My Conservative Jews responded to their attrition differently than Russell's Southern Baptists. Yet they have the same dilemma, where to cede to popular sentiment and where to stand by principles, or sometimes opportunities, even if negative organizational consequences. For the Baptists, along comes a political savior, a wretched individual, but one who when given power will protect the racism and misogyny of established tradition. And those who defy the political protector, even if protecting the wrong things, will be shunned, even excommunicated. And so Russell, a devoted member of their tribe, a man trained in the fundamental theology of Christ and the social needs of the organization, found himself defending not only his own beliefs, but the doctrines of the Church which the leadership had assaulted through misconduct. You can't fight City Hall usually means acceding to more powerful forces for most, but relocating for some. Russell held his ground. His talent allowed him to express himself in his podcasts, articles, and now a book.

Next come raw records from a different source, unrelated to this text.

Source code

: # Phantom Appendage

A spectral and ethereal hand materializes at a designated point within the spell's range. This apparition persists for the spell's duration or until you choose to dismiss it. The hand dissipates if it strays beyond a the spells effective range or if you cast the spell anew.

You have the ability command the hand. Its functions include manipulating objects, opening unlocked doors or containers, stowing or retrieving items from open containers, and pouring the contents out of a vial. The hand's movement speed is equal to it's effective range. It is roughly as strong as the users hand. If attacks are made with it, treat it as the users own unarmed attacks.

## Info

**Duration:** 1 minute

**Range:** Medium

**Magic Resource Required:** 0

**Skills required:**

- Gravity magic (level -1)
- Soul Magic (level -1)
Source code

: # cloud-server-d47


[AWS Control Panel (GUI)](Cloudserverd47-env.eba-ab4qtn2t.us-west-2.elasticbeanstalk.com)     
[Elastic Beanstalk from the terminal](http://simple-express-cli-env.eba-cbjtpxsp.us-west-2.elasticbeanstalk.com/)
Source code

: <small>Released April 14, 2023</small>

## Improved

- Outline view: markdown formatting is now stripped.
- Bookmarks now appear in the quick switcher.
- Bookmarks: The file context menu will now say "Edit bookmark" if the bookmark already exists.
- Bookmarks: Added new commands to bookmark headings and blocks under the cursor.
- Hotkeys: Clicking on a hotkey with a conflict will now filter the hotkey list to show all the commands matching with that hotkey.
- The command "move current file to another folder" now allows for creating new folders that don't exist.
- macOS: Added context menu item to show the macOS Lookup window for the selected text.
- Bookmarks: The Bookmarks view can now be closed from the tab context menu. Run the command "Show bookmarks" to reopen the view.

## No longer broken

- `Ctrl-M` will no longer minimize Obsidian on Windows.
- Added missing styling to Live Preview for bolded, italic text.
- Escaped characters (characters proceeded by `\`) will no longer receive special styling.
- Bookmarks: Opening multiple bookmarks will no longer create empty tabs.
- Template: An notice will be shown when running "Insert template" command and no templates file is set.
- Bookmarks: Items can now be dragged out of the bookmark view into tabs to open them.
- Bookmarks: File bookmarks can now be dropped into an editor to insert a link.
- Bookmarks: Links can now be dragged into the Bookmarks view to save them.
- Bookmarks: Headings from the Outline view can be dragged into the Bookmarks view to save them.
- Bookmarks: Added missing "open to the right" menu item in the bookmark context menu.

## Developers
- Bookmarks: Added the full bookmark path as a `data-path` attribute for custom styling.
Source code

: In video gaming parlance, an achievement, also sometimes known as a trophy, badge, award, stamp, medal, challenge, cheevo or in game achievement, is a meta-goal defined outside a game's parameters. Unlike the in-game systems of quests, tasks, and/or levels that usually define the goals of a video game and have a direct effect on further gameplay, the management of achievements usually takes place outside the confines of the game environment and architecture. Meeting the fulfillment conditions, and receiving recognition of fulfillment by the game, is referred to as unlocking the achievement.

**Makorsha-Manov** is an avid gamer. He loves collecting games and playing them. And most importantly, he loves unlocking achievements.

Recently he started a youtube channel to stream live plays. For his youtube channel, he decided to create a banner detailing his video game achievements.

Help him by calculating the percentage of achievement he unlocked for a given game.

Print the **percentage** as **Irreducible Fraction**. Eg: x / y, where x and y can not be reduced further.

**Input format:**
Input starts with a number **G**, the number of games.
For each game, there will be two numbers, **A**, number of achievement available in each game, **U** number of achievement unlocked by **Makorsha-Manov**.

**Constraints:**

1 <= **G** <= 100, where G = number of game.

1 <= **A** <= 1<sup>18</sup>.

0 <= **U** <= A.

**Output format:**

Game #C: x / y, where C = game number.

And what the book instills, or at least my read and generalization, is that organizations whose people of authority debase it never really lose the merit that underlies their creation. Evangelical Christianity still seeks to bring out the good in people even when their top brass act in their most hypocritical way. Conservative Judaism protects our traditions and reconciles with our participation in the secular world even when the Rabbis' litmus tests prove destructive. True, even as I personally shifted in the direction of Orthodox. The Catholic Church, for all its detestable activities through history to this day, still sponsors educational institutions, art, premier medical centers, including places where I am proud to have studied and worked. The contemporary Republican Party with its allegiance to a blight of an individual still advocates for its share of laudable initiatives like patriotism, individual initiative, and centrality of our family units. But I still vote Democratic, which has better appeal amid its liabilities. He advocates expressing disapproval of the ethically wrong elements like racism but protection of the redeeming elements like the messages of Scripture. And sometimes advocating for the good requires some blend of keeping your distance but keeping forums of expression available. That's what Russell seems to have done. That's why his work connects, even though our theology differs considerably.